* Assignment:
If a line in the listing carries the word "estimate", return a copy of that line.

▼▼▼

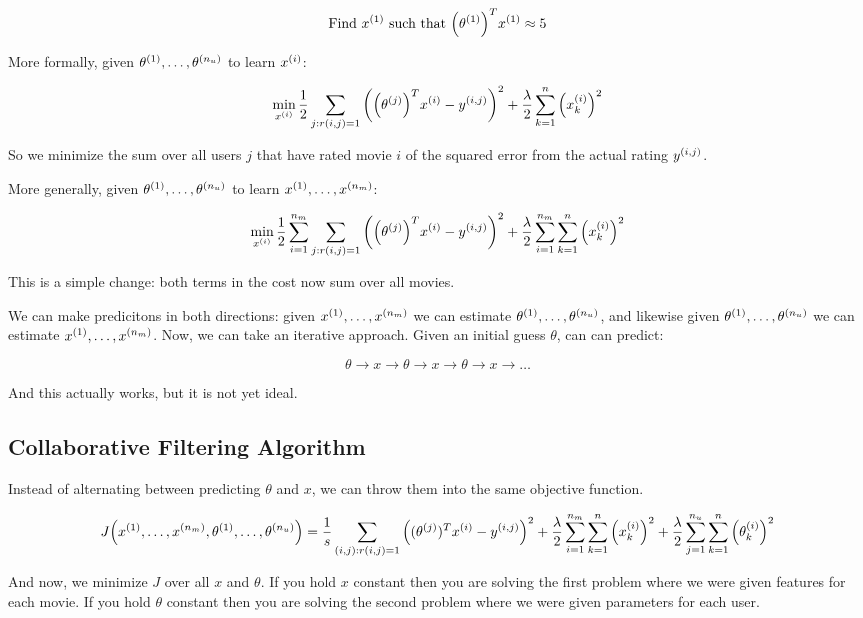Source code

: \[
    \text{Find } x_{}^{(1)} \text{ such that } \qty(\theta_{}^{(1)})^T x_{}^{(1)} \approx 5
\]

More formally, given $\theta_{}^{(1)}, \dots, \theta_{}^{(n_u)}$ to learn $x_{}^{(i)}$:

\[
    \min_{x_{}^{(i)}}
    \frac{1}{2} \sum_{ j:r(i,j)=1 } \qty(
        \qty(\theta_{}^{(j)})^T x_{}^{(i)} - y_{}^{(i,j)}
    )^2 +
    \frac{\lambda}{2} \sum_{k=1}^n \qty( x_{k}^{(i)} )^2
\]

So we minimize the sum over all users $j$ that have rated movie $i$
of the squared error from the actual rating $y_{}^{(i,j)}$.

More generally, given $\theta_{}^{(1)}, \dots, \theta_{}^{(n_u)}$ to learn $x_{}^{(1)}, \dots, x_{}^{(n_m)}$:

\[
    \min_{x_{}^{(i)}}
    \frac{1}{2} \sum_{i=1}^{n_m} \sum_{ j:r(i,j)=1 } \qty(
        \qty(\theta_{}^{(j)})^T x_{}^{(i)} - y_{}^{(i,j)}
    )^2 +
    \frac{\lambda}{2} \sum_{i=1}^{n_m} \sum_{k=1}^n \qty( x_{k}^{(i)} )^2
\]

This is a simple change: both terms in the cost now sum over all movies.

We can make predicitons in both directions:
given $x_{}^{(1)}, \dots, x_{}^{(n_m)}$ we can estimate $\theta_{}^{(1)}, \dots, \theta_{}^{(n_u)}$,
and likewise given $\theta_{}^{(1)}, \dots, \theta_{}^{(n_u)}$ we can estimate $x_{}^{(1)}, \dots, x_{}^{(n_m)}$.
Now, we can take an iterative approach.  Given an initial guess $\theta$, can can predict:

\[ \theta \to x \to \theta \to x \to \theta \to x \to \dots \]

And this actually works, but it is not yet ideal.

\subsection{Collaborative Filtering Algorithm}

Instead of alternating between predicting $\theta$ and $x$, we can throw them into the same objective function.

\[
    J\qty( x_{}^{(1)}, \dots, x_{}^{(n_m)}, \theta_{}^{(1)}, \dots, \theta_{}^{(n_u)} ) = 
    \frac{1}{s} \sum_{(i,j) : r(i,j) = 1} \qty(
        (\theta_{}^{(j)})^T x_{}^{(i)} - y_{}^{(i,j)}
    )^2 +
    \frac{\lambda}{2} \sum_{i=1}^{n_m} \sum_{k=1}^n \qty( x_{k}^{(i)} )^2 + 
    \frac{\lambda}{2} \sum_{j=1}^{n_u} \sum_{k=1}^n \qty( \theta_{k}^{(i)} )^2
\]

And now, we minimize $J$ over all $x$ and $\theta$.
If you hold $x$ constant then you are solving the first problem where we were given features for each movie.
If you hold $\theta$ constant then you are solving the second problem where we were given parameters for each user.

▲▲▲

* Your response:
given $x_{}^{(1)}, \dots, x_{}^{(n_m)}$ we can estimate $\theta_{}^{(1)}, \dots, \theta_{}^{(n_u)}$,
and likewise given $\theta_{}^{(1)}, \dots, \theta_{}^{(n_u)}$ we can estimate $x_{}^{(1)}, \dots, x_{}^{(n_m)}$.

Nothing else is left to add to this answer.